_About this exercise_: For each line of the listing that holds "some", show the full line.
# # #
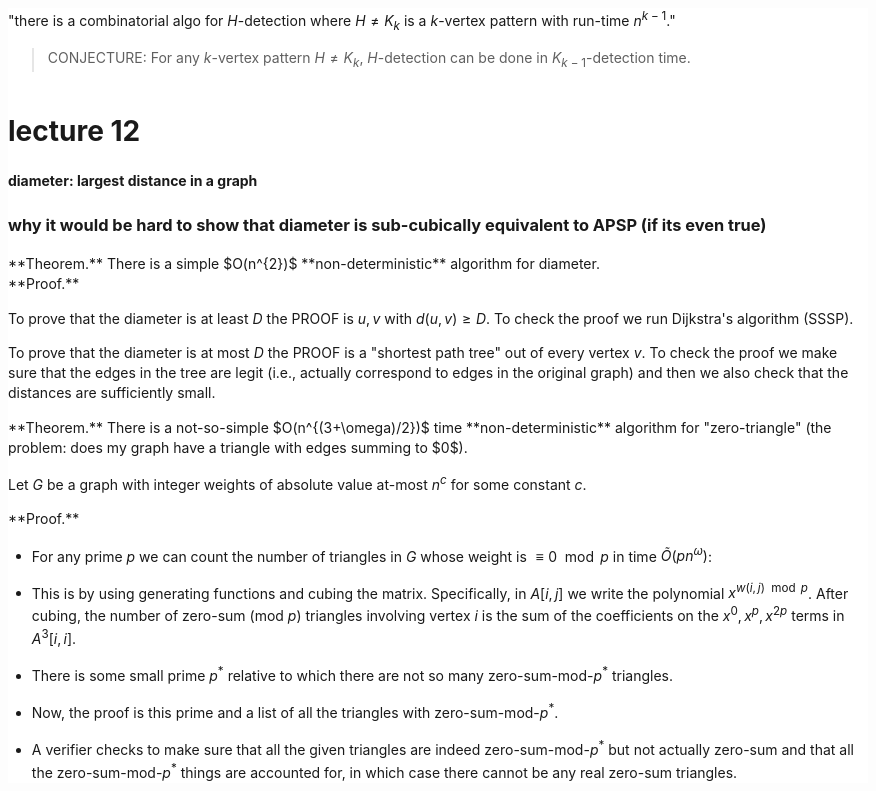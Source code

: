 "there is a combinatorial algo for $H$-detection where $H\neq K_k$ is a $k$-vertex pattern with run-time $n^{k-1}$."

> CONJECTURE: For any $k$-vertex pattern $H\neq K_k$, $H$-detection can be done in $K_{k-1}$-detection time.


# lecture 12

**diameter: largest distance in a graph**

### why it would be hard to show that diameter is sub-cubically equivalent to APSP (if its even true)

<div class="thm envbox">**Theorem.**
There is a simple $O(n^{2})$ **non-deterministic** algorithm for
diameter.
</div>
<div class="pf envbox">**Proof.**

To prove that the diameter is at least $D$ the PROOF is $u,v$
with $d(u,v) \ge D$. To check the proof we run Dijkstra's
algorithm (SSSP).

To prove that the diameter is at most $D$ the PROOF is a "shortest
path tree" out of every vertex $v$. 
To check the proof we make sure that the edges in the tree are
legit (i.e., actually correspond to edges in the original graph)
and then we also check that the distances are sufficiently small.

</div>


<div class="thm envbox">**Theorem.**
There is a not-so-simple $O(n^{(3+\omega)/2})$ time
**non-deterministic** algorithm for "zero-triangle" (the problem:
does my graph have a triangle with edges summing to $0$).

Let $G$ be a graph with integer weights of absolute value at-most
$n^{c}$ for some constant $c$.
</div>
<div class="pf envbox">**Proof.**

- For any prime $p$ we can count the number of triangles in $G$
    whose weight is $\equiv 0 \mod p$ in time $\widetilde{O}(pn^{\omega})$:
- This is by using generating functions and cubing the matrix. 
Specifically, in $A[i,j]$ we write the polynomial $x^{w(i,j) \mod p}$. After
cubing, the number of zero-sum (mod $p$) triangles involving
vertex $i$ is the sum of the coefficients on the $x^{0},x^{p},x^{2p}$ terms in $A^{3}[i,i]$.

- There is some small prime $p^{*}$ relative to which there are not so
    many zero-sum-mod-$p^{*}$ triangles.

- Now, the proof is this prime and a list of all the triangles
    with zero-sum-mod-$p^{*}$. 
- A verifier checks to make sure that all the given triangles are indeed zero-sum-mod-$p^{*}$ but not actually zero-sum and that all the zero-sum-mod-$p^{*}$ things are accounted for, in which case there cannot be any real zero-sum triangles.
# # #
_Answer area_:
$n^{c}$ for some constant $c$.
- There is some small prime $p^{*}$ relative to which there are not so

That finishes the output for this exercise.